New Yorker illustration by Justin Renteria; used by permission
Sen. Tom Cotton (R-Ark.), 40 — who "plays successfully to the warring constituencies of the Republican Party" — gets a seven-page spread in The New Yorker, with a piece by Jeffrey Toobin, who traveled to the cow-calf farm in Yell County, Arkansas, where the senator grew up:
Why he matters: "Cotton appears to be a hybrid of insurgent and old guard ... As Bannon put it, 'How many guys in town can give a speech at the Council on Foreign Relations and also get kudos in the pages of Breitbart? The answer is, one guy.'"
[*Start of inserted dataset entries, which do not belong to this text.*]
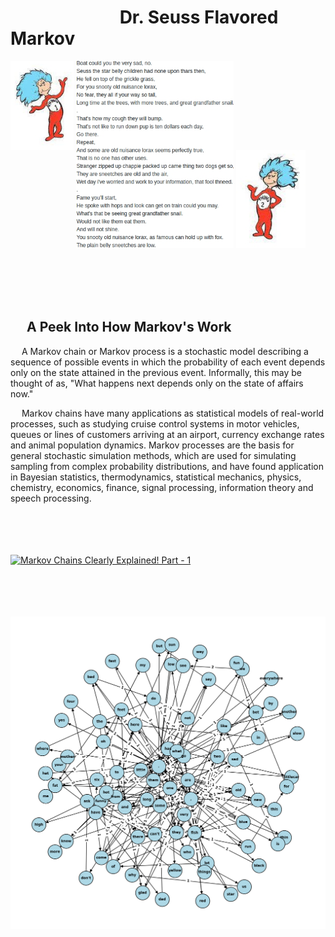 # &emsp;&emsp;&emsp;&emsp;&emsp;&emsp; **Dr. Seuss Flavored Markov**


<p float="center">
  <img img align="top" src="thing1.jpg" width="20%" />
  <img src="seuss_op.jpg" width="50%" /> 
  <img src="thing2.jpg" width="22%" />
</p>

<br/><br/><br/><br/>
## &emsp; **A Peek Into How Markov's Work**

&emsp; A Markov chain or Markov process is a stochastic model describing a sequence of possible events in which the probability of each event depends only on the state attained in the previous event. Informally, this may be thought of as, "What happens next depends only on the state of affairs now."<br/>

&emsp; Markov chains have many applications as statistical models of real-world processes, such as studying cruise control systems in motor vehicles, queues or lines of customers arriving at an airport, currency exchange rates and animal population dynamics. Markov processes are the basis for general stochastic simulation methods, which are used for simulating sampling from complex probability distributions, and have found application in Bayesian statistics, thermodynamics, statistical mechanics, physics, chemistry, economics, finance, signal processing, information theory and speech processing.<br/>
<br/><br/><br/><br/>




[![Markov Chains Clearly Explained! Part - 1](sc.jpg)](https://www.youtube.com/watch?v=i3AkTO9HLXo&ab_channel=NormalizedNerd "Markov Chains Clearly Explained! Part - 1")


<br/><br/><br/><br/>
<img src="outputt.png" alt="Markov Scatter Graph" title="Markov Scatter Graph">
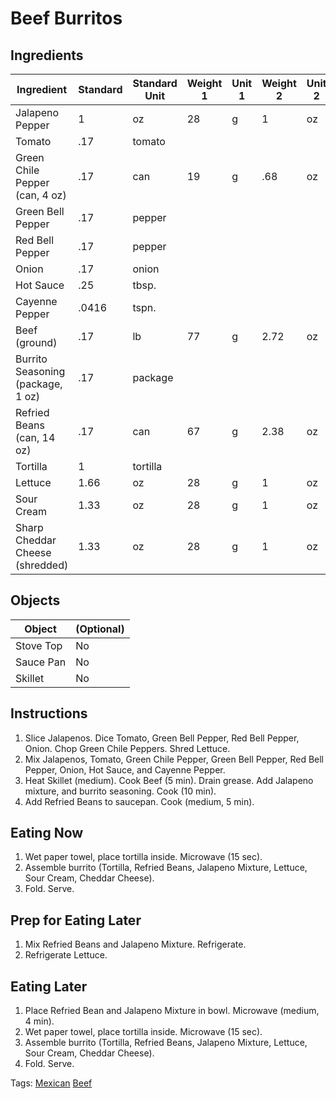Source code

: # Beef Burritos

## Ingredients

| Ingredient                        | Standard | Standard Unit | Weight 1 | Unit 1 | Weight 2 | Unit 2 |
| --------------------------------- | -------- | ------------- | -------- | ------ | -------- | ------ |
| Jalapeno Pepper                   | 1        | oz            | 28       | g      | 1        | oz     |
| Tomato                            | .17      | tomato        |          |        |          |        |
| Green Chile Pepper (can, 4 oz)    | .17      | can           | 19       | g      | .68      | oz     |
| Green Bell Pepper                 | .17      | pepper        |          |        |          |        |
| Red Bell Pepper                   | .17      | pepper        |          |        |          |        |
| Onion                             | .17      | onion         |          |        |          |        |
| Hot Sauce                         | .25      | tbsp.         |          |        |          |        |
| Cayenne Pepper                    | .0416    | tspn.         |          |        |          |        |
| Beef (ground)                     | .17      | lb            | 77       | g      | 2.72     | oz     |
| Burrito Seasoning (package, 1 oz) | .17      | package       |          |        |          |        |
| Refried Beans (can, 14 oz)        | .17      | can           | 67       | g      | 2.38     | oz     |
| Tortilla                          | 1        | tortilla      |          |        |          |        |
| Lettuce                           | 1.66     | oz            | 28       | g      | 1        | oz     |
| Sour Cream                        | 1.33     | oz            | 28       | g      | 1        | oz     |
| Sharp Cheddar Cheese (shredded)   | 1.33     | oz            | 28       | g      | 1        | oz     |

## Objects

| Object    | (Optional) |
| --------- | ---------- |
| Stove Top | No         |
| Sauce Pan | No         |
| Skillet   | No         |
## Instructions

1. Slice Jalapenos. Dice Tomato, Green Bell Pepper, Red Bell Pepper, Onion. Chop Green Chile Peppers. Shred Lettuce.
2. Mix Jalapenos, Tomato, Green Chile Pepper, Green Bell Pepper, Red Bell Pepper, Onion, Hot Sauce, and Cayenne Pepper.
3. Heat Skillet (medium). Cook Beef (5 min). Drain grease. Add Jalapeno mixture, and burrito seasoning. Cook (10 min).
4. Add Refried Beans to saucepan. Cook (medium, 5 min).

## Eating Now

1. Wet paper towel, place tortilla inside. Microwave (15 sec).
2. Assemble burrito (Tortilla, Refried Beans, Jalapeno Mixture, Lettuce, Sour Cream, Cheddar Cheese).
3. Fold. Serve.

## Prep for Eating Later

1. Mix Refried Beans and Jalapeno Mixture. Refrigerate.
2. Refrigerate Lettuce.

## Eating Later

1. Place Refried Bean and Jalapeno Mixture in bowl. Microwave (medium, 4 min).
2. Wet paper towel, place tortilla inside. Microwave (15 sec).
3. Assemble burrito (Tortilla, Refried Beans, Jalapeno Mixture, Lettuce, Sour Cream, Cheddar Cheese).
4. Fold. Serve.

Tags: [Mexican](/Tags/Mexican.md) [Beef](/Tags/Beef.md) 
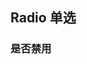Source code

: <div class="demo-header">
<p class="overviewicon">
  <span class="wapi-ui-radio wapi-form-radioboxgroup"/>
</p>

## Radio 单选

<mobile-uxlink widget-name="Radio"></mobile-uxlink>

</div>

### 是否禁用

<mobile-view link="radio/disabled"></mobile-view>

<br>
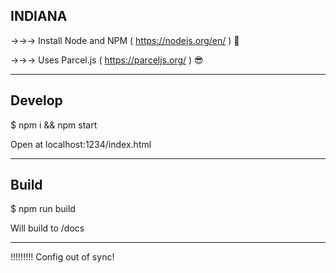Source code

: INDIANA
--

&rarr;&rarr;&rarr; Install Node and NPM ( https://nodejs.org/en/ ) 🙏

&rarr;&rarr;&rarr; Uses Parcel.js ( https://parceljs.org/ ) 😎

---

## Develop

$ npm i && npm start

Open at localhost:1234/index.html

---

## Build

$ npm run build

Will build to /docs

---

!!!!!!!!! Config out of sync!
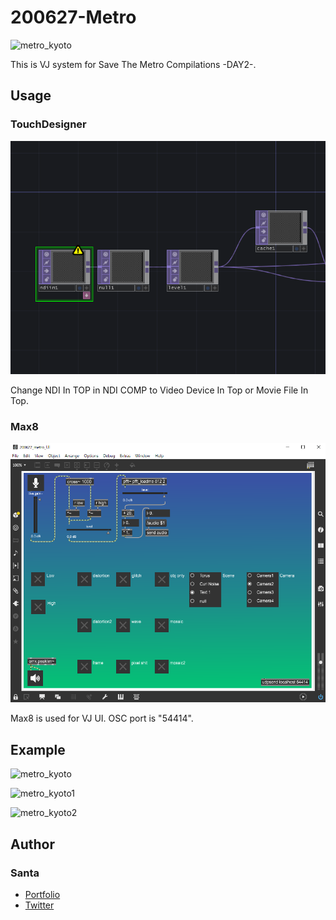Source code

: # 200627-Metro
![metro_kyoto](img/metro_kyoto.gif)

This is VJ system for Save The Metro Compilations -DAY2-.

## Usage
### TouchDesigner
![MaxUI](img/NDI.png)

Change NDI In TOP in NDI COMP to Video Device In Top or Movie File In Top.

### Max8
![MaxUI](img/MaxUI.png)

Max8 is used for VJ UI. OSC port is "54414".

## Example
![metro_kyoto](img/metro_kyoto.gif)

![metro_kyoto1](img/metro_kyoto1.gif)

![metro_kyoto2](img/metro_kyoto2.gif)

## Author
### Santa
- [Portfolio](https://santa-sukitoku.netlify.app/)
- [Twitter](https://twitter.com/santa_sukitoku)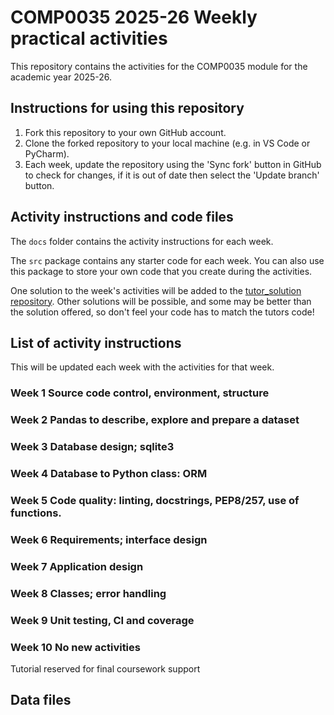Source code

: # COMP0035 2025-26 Weekly practical activities

This repository contains the activities for the COMP0035 module for the academic year 2025-26.

## Instructions for using this repository

1. Fork this repository to your own GitHub account.
2. Clone the forked repository to your local machine (e.g. in VS Code or PyCharm).
3. Each week, update the repository using the 'Sync fork' button in GitHub to check for changes, if it is out of date
   then select the 'Update branch' button.

## Activity instructions and code files

The `docs` folder contains the activity instructions for each week.

The `src` package contains any starter code for each week. You can also use this package to store your own code
that you create during the activities.

One solution to the week's activities will be added to the [tutor_solution repository](). Other solutions will be possible, and some may be better than the solution offered, so don't feel
your code has to match the tutors code!

## List of activity instructions

This will be updated each week with the activities for that week.

### Week 1 Source code control, environment, structure
### Week 2 Pandas to describe, explore and prepare a dataset
### Week 3 Database design; sqlite3
### Week 4 Database to Python class: ORM
### Week 5 Code quality: linting, docstrings, PEP8/257, use of functions.
### Week 6 Requirements; interface design
### Week 7 Application design
### Week 8 Classes; error handling
### Week 9 Unit testing, CI and coverage

### Week 10 No new activities
Tutorial reserved for final coursework support

## Data files

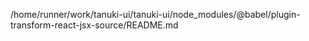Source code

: /home/runner/work/tanuki-ui/tanuki-ui/node_modules/@babel/plugin-transform-react-jsx-source/README.md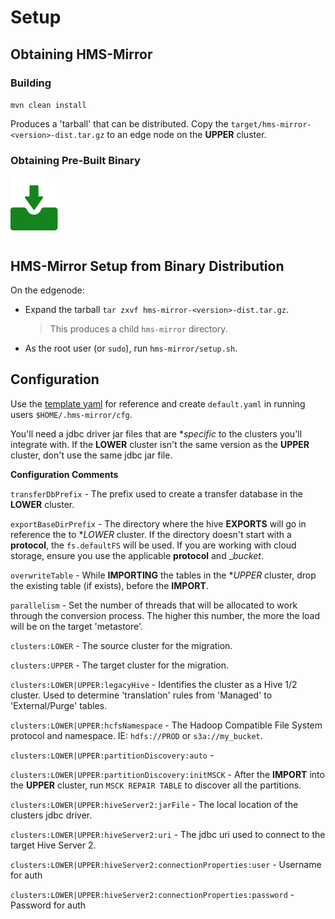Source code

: # Setup

## Obtaining HMS-Mirror

### Building

`mvn clean install`

Produces a 'tarball' that can be distributed.  Copy the `target/hms-mirror-<version>-dist.tar.gz` to an edge node on the **UPPER** cluster.

### Obtaining Pre-Built Binary

[![Download the LATEST Binary](./images/download.png)](https://github.com/dstreev/hms-mirror/releases)

## HMS-Mirror Setup from Binary Distribution

On the edgenode:
- Expand the tarball `tar zxvf hms-mirror-<version>-dist.tar.gz`.  
  > This produces a child `hms-mirror` directory.
- As the root user (or `sudo`), run `hms-mirror/setup.sh`.

## Configuration

Use the [template yaml](./configs/default.template.yaml) for reference and create `default.yaml` in running users `$HOME/.hms-mirror/cfg`.

You'll need a jdbc driver jar files that are **specific* to the clusters you'll integrate with.  If the **LOWER** cluster isn't the same version as the **UPPER** cluster, don't use the same jdbc jar file.

**Configuration Comments**

`transferDbPrefix` - The prefix used to create a transfer database in the **LOWER** cluster.

`exportBaseDirPrefix` - The directory where the hive __EXPORTS__ will go in reference the to **LOWER* cluster.  If the directory doesn't start with a __protocol__, the `fs.defaultFS` will be used.  If you are working with cloud storage, ensure you use the applicable __protocol__ and __bucket_.

`overwriteTable` - While __IMPORTING__ the tables in the **UPPER* cluster, drop the existing table (if exists), before the __IMPORT__.

`parallelism` - Set the number of threads that will be allocated to work through the conversion process.  The higher this number, the more the load will be on the target 'metastore'.

`clusters:LOWER` - The source cluster for the migration.

`clusters:UPPER` - The target cluster for the migration.

`clusters:LOWER|UPPER:legacyHive` - Identifies the cluster as a Hive 1/2 cluster.  Used to determine 'translation' rules from 'Managed' to 'External/Purge' tables.

`clusters:LOWER|UPPER:hcfsNamespace` - The Hadoop Compatible File System protocol and namespace. IE: `hdfs://PROD` or `s3a://my_bucket`.

`clusters:LOWER|UPPER:partitionDiscovery:auto` - 

`clusters:LOWER|UPPER:partitionDiscovery:initMSCK` - After the __IMPORT__ into the **UPPER** cluster, run `MSCK REPAIR TABLE` to discover all the partitions.

`clusters:LOWER|UPPER:hiveServer2:jarFile` - The local location of the clusters jdbc driver.

`clusters:LOWER|UPPER:hiveServer2:uri` - The jdbc uri used to connect to the target Hive Server 2.

`clusters:LOWER|UPPER:hiveServer2:connectionProperties:user` - Username for auth

`clusters:LOWER|UPPER:hiveServer2:connectionProperties:password` - Password for auth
"[S]everal Republican Senators have denounced Trump ... Cotton has made a different bet, offering only the gentlest of criticisms of the President. When ... I asked Cotton about one or another of Trump's controversial statements or tweets, he always responded in the same manner. 'The President puts things sometimes in a way that I would not.'"
Cotton influences Trump "from behind the scenes. [Steve] Bannon told me, 'He spent a lot of time in my little war room, and he gave us a lot of good advice. He was the one who told us about John Kelly,' the former Marine Corps general who is now Trump's chief of staff. ... In recent months, ... Cotton's influence has become more apparent, as Trump has embraced some of his most high-profile positions."
What's next: "The only thing everyone agrees on is that he wants to be President someday."